About this task
Copy each line of the records that includes "Invoke".
=== The records ===
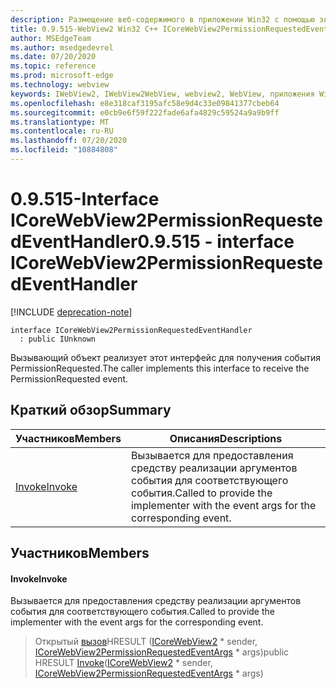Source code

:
 ```yaml
---
description: Размещение веб-содержимого в приложении Win32 с помощью элемента управления Microsoft Edge WebView2
title: 0.9.515-WebView2 Win32 C++ ICoreWebView2PermissionRequestedEventHandler
author: MSEdgeTeam
ms.author: msedgedevrel
ms.date: 07/20/2020
ms.topic: reference
ms.prod: microsoft-edge
ms.technology: webview
keywords: IWebView2, IWebView2WebView, webview2, WebView, приложения Win32, Win32, EDGE, ICoreWebView2, ICoreWebView2Controller, элемент управления "веб-браузер", HTML Edge
ms.openlocfilehash: e8e318caf3195afc58e9d4c33e09841377cbeb64
ms.sourcegitcommit: e0cb9e6f59f222fade6afa4829c59524a9a9b9ff
ms.translationtype: MT
ms.contentlocale: ru-RU
ms.lasthandoff: 07/20/2020
ms.locfileid: "10884808"
---
```

# <span data-ttu-id="f31cf-104">0.9.515-Interface ICoreWebView2PermissionRequestedEventHandler</span><span class="sxs-lookup"><span data-stu-id="f31cf-104">0.9.515 - interface ICoreWebView2PermissionRequestedEventHandler</span></span> 

[!INCLUDE [deprecation-note](../../includes/deprecation-note.md)]

```
interface ICoreWebView2PermissionRequestedEventHandler
  : public IUnknown
```

<span data-ttu-id="f31cf-105">Вызывающий объект реализует этот интерфейс для получения события PermissionRequested.</span><span class="sxs-lookup"><span data-stu-id="f31cf-105">The caller implements this interface to receive the PermissionRequested event.</span></span>

## <span data-ttu-id="f31cf-106">Краткий обзор</span><span class="sxs-lookup"><span data-stu-id="f31cf-106">Summary</span></span>

 <span data-ttu-id="f31cf-107">Участников</span><span class="sxs-lookup"><span data-stu-id="f31cf-107">Members</span></span>                        | <span data-ttu-id="f31cf-108">Описания</span><span class="sxs-lookup"><span data-stu-id="f31cf-108">Descriptions</span></span>
--------------------------------|---------------------------------------------
[<span data-ttu-id="f31cf-109">Invoke</span><span class="sxs-lookup"><span data-stu-id="f31cf-109">Invoke</span></span>](#invoke) | <span data-ttu-id="f31cf-110">Вызывается для предоставления средству реализации аргументов события для соответствующего события.</span><span class="sxs-lookup"><span data-stu-id="f31cf-110">Called to provide the implementer with the event args for the corresponding event.</span></span>

## <span data-ttu-id="f31cf-111">Участников</span><span class="sxs-lookup"><span data-stu-id="f31cf-111">Members</span></span>

#### <span data-ttu-id="f31cf-112">Invoke</span><span class="sxs-lookup"><span data-stu-id="f31cf-112">Invoke</span></span> 

<span data-ttu-id="f31cf-113">Вызывается для предоставления средству реализации аргументов события для соответствующего события.</span><span class="sxs-lookup"><span data-stu-id="f31cf-113">Called to provide the implementer with the event args for the corresponding event.</span></span>

> <span data-ttu-id="f31cf-114">Открытый [вызов](#invoke)HRESULT ([ICoreWebView2](icorewebview2.md) \* sender, [ICoreWebView2PermissionRequestedEventArgs](icorewebview2permissionrequestedeventargs.md) \* args)</span><span class="sxs-lookup"><span data-stu-id="f31cf-114">public HRESULT [Invoke](#invoke)([ICoreWebView2](icorewebview2.md) \* sender, [ICoreWebView2PermissionRequestedEventArgs](icorewebview2permissionrequestedeventargs.md) \* args)</span></span>

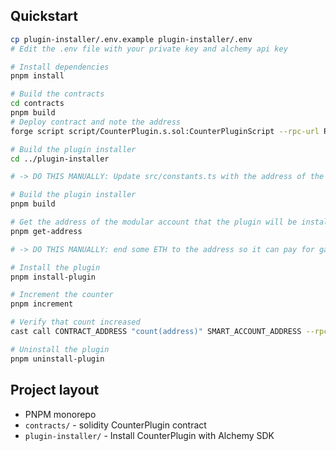 ## Quickstart



```bash
cp plugin-installer/.env.example plugin-installer/.env
# Edit the .env file with your private key and alchemy api key

# Install dependencies
pnpm install

# Build the contracts
cd contracts
pnpm build
# Deploy contract and note the address
forge script script/CounterPlugin.s.sol:CounterPluginScript --rpc-url RPC_URL --private-key PRIVATE_KEY --broadcast

# Build the plugin installer
cd ../plugin-installer

# -> DO THIS MANUALLY: Update src/constants.ts with the address of the deployed contract <-

# Build the plugin installer
pnpm build

# Get the address of the modular account that the plugin will be installed on
pnpm get-address

# -> DO THIS MANUALLY: end some ETH to the address so it can pay for gas <-

# Install the plugin
pnpm install-plugin

# Increment the counter
pnpm increment

# Verify that count increased
cast call CONTRACT_ADDRESS "count(address)" SMART_ACCOUNT_ADDRESS --rpc-url RPC_URL  --private-key PRIVATE_KEY

# Uninstall the plugin
pnpm uninstall-plugin
```

## Project layout

- PNPM monorepo
- `contracts/` - solidity CounterPlugin contract
- `plugin-installer/` - Install CounterPlugin with Alchemy SDK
===
Worked solution
[<span data-ttu-id="f31cf-109">Invoke</span><span class="sxs-lookup"><span data-stu-id="f31cf-109">Invoke</span></span>](#invoke) | <span data-ttu-id="f31cf-110">Вызывается для предоставления средству реализации аргументов события для соответствующего события.</span><span class="sxs-lookup"><span data-stu-id="f31cf-110">Called to provide the implementer with the event args for the corresponding event.</span></span>
#### <span data-ttu-id="f31cf-112">Invoke</span><span class="sxs-lookup"><span data-stu-id="f31cf-112">Invoke</span></span> 
> <span data-ttu-id="f31cf-114">Открытый [вызов](#invoke)HRESULT ([ICoreWebView2](icorewebview2.md) \* sender, [ICoreWebView2PermissionRequestedEventArgs](icorewebview2permissionrequestedeventargs.md) \* args)</span><span class="sxs-lookup"><span data-stu-id="f31cf-114">public HRESULT [Invoke](#invoke)([ICoreWebView2](icorewebview2.md) \* sender, [ICoreWebView2PermissionRequestedEventArgs](icorewebview2permissionrequestedeventargs.md) \* args)</span></span>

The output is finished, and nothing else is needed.